Okuda joined Casio in April 1980, upon graduation. Her first assignment was to develop six two-bar rhythm and bass preset backing tracks which would be used in the Casiotone Casio MT-40 and Casio's other contemporaneous keyboards. The six styles were "rock," "samba," "disco," "waltz," "swing," and "pop." The "rock" style was soon to be made famous in Jamaican dancehalls. The MT-40's "rock" preset, along with the keyboard's suggested 1/16 note fill for that preset, formed the basis of Wayne Smith and King Jammy's 1985 reggae hit "Under Me Sleng Teng", which went on to spawn nearly 500 cover versions. This song's success is widely credited with single-handedly transitioning reggae from analog to computerized production. The preset is accessed by pressing the "synchro" button and then the "D" bass button (second from left) while the MT-40 rhythm slider is in the "rock" position. Although the original MT-40 was only produced for about a year, and its "rock" rhythm was retired with it, its ongoing popularity led Casio to bring it back in 2010 in their SA-46 and SA-76 keyboards, this time under the name "MT40 Riddim".

The process Okuda used to create these presets was highly technical and far removed from traditional musical composition. To compose the presets involved converting "a musical score into code, record[ing] the code onto a ROM, and then insert[ing] the memory into a specialized machine. Only then could you listen to the rhythm pattern you had written."

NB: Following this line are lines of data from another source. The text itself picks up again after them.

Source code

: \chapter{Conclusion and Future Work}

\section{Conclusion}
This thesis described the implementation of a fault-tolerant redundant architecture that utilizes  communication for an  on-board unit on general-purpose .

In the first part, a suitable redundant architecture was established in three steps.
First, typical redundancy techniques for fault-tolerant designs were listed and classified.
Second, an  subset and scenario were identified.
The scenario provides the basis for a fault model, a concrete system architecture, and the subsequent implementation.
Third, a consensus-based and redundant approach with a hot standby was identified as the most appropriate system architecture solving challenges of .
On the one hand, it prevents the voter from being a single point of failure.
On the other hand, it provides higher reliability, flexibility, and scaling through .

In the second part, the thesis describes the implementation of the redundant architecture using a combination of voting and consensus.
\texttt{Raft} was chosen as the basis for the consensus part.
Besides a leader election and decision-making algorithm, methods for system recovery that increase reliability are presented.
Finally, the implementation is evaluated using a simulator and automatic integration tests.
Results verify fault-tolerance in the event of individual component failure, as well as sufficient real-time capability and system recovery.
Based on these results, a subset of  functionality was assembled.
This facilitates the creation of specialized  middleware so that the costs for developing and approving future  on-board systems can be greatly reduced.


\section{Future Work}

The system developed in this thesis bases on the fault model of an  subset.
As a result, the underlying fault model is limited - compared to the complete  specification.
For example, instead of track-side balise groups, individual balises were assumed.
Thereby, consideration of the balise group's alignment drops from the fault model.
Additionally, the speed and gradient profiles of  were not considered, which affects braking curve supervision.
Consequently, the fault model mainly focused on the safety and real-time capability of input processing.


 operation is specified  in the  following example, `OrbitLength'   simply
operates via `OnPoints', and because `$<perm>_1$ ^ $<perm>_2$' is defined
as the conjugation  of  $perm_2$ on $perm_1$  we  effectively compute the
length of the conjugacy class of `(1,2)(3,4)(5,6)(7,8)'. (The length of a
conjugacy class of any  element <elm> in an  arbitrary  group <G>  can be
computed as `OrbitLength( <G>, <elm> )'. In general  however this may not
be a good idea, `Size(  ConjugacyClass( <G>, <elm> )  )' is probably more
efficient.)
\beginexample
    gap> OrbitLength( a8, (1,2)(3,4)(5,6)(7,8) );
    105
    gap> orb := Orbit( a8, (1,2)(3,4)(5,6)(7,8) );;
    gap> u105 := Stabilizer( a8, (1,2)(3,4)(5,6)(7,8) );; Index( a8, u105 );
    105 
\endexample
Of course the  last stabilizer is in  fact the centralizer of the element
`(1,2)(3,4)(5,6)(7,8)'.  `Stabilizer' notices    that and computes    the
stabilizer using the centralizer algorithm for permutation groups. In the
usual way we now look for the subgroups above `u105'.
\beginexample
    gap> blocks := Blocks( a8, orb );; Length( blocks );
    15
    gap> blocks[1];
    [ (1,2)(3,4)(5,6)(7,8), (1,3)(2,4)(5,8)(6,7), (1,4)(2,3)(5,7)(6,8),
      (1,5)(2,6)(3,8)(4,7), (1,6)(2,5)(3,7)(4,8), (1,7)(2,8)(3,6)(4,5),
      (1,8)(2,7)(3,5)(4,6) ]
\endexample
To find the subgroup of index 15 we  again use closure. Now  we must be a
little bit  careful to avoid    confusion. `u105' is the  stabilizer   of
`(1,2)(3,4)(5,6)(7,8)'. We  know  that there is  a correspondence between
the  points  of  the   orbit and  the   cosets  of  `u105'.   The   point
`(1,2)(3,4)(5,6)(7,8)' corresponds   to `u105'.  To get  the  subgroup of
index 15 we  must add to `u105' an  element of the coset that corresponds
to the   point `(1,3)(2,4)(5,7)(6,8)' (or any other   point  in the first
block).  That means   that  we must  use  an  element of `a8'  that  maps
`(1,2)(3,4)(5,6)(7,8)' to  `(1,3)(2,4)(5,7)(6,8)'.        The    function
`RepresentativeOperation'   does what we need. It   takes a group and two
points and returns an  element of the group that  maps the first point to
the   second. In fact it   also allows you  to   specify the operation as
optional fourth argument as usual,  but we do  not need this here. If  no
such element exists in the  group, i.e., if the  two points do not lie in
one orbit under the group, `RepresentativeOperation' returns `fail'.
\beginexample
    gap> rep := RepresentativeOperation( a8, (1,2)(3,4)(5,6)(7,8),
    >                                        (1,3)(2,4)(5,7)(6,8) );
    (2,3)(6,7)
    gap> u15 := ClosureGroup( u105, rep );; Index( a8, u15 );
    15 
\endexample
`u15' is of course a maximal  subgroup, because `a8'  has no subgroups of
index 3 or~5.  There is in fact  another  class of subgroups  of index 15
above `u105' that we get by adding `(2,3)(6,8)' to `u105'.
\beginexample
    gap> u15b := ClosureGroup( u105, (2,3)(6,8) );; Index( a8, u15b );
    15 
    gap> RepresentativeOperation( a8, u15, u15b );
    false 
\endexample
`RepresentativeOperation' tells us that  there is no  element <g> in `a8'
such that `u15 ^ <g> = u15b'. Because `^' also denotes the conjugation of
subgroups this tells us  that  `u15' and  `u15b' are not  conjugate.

== Sleng Teng and use in popular music ==

The "rock" preset is not usable at a normal rock and roll tempo (around 172 bpm). Only when the tempo knob is turned down to the 80-110 bpm range, home to reggae and dub, does it become possible to play an accompaniment to the "rock" preset. Okuda only learned of her part in "Under Me Sleng Teng"'s global success in August 1986, when she read an article titled "The Sleng Teng Flood" in Japan's Music Magazine. The article described the wave of dozens and dozens of reggae songs being produced in Jamaica, all based on a Casiotone keyboard preset.

=== Speculation about the source of the "rock" preset ===
After the worldwide success of Sleng Teng many speculated as to the ultimate source of the "rock" preset. At first Eddie Cochran's 1958 song "Somethin' Else" or the Sex Pistols' 1976 track "Anarchy in the UK" were thought to be prime candidates, with "Somethin' Else" being widely accepted for decades by connoisseurs. In 2015 Okuda was quoted as saying the source was a track on an unnamed 1970's British rock album. This was later speculated to be the intro to David Bowie's "Hang On to Yourself", the 8th track on his 1972 album The Rise and Fall of Ziggy Stardust and the Spiders from Mars. However, referring to the question in 2022, Okuda said, "I did use to listen to a lot of British rock, so I'm sure there must have been songs that influenced me. But really, the bassline was something I came up with myself. It wasn't based on any other tune."

Okuda has said that she had in mind to create a drum-and-bass line that would be easy to "toast" over, and attributes much of the success of the backing track to its simplicity, which allowed musicians to flexibly layer many types of compositions over it. She recalled that, "[i]n those days, my head was full of reggae. Even when I was trying to come up with a rock beat, I think it just naturally came out as something that would work in reggae as well."

=== Aftermath ===
According to Okuda, there was some talk at the Casio corporation of attempting to defend their intellectual property from its free use in "Under Me Sleng Teng" with lawsuits. In response, Okuda and her supervisor at the time discussed how to handle the Sleng Teng riddim. Believing that widespread use of the rhythm would help increase recognition of the Casiotone brand, they decided not to charge licensing fees for use of the "rock" preset. To the present day Casio's response to clearance requests for the "rock" preset has been an acknowledgement that the song "uses a sound file taken from a Casio MT-40", and no fee.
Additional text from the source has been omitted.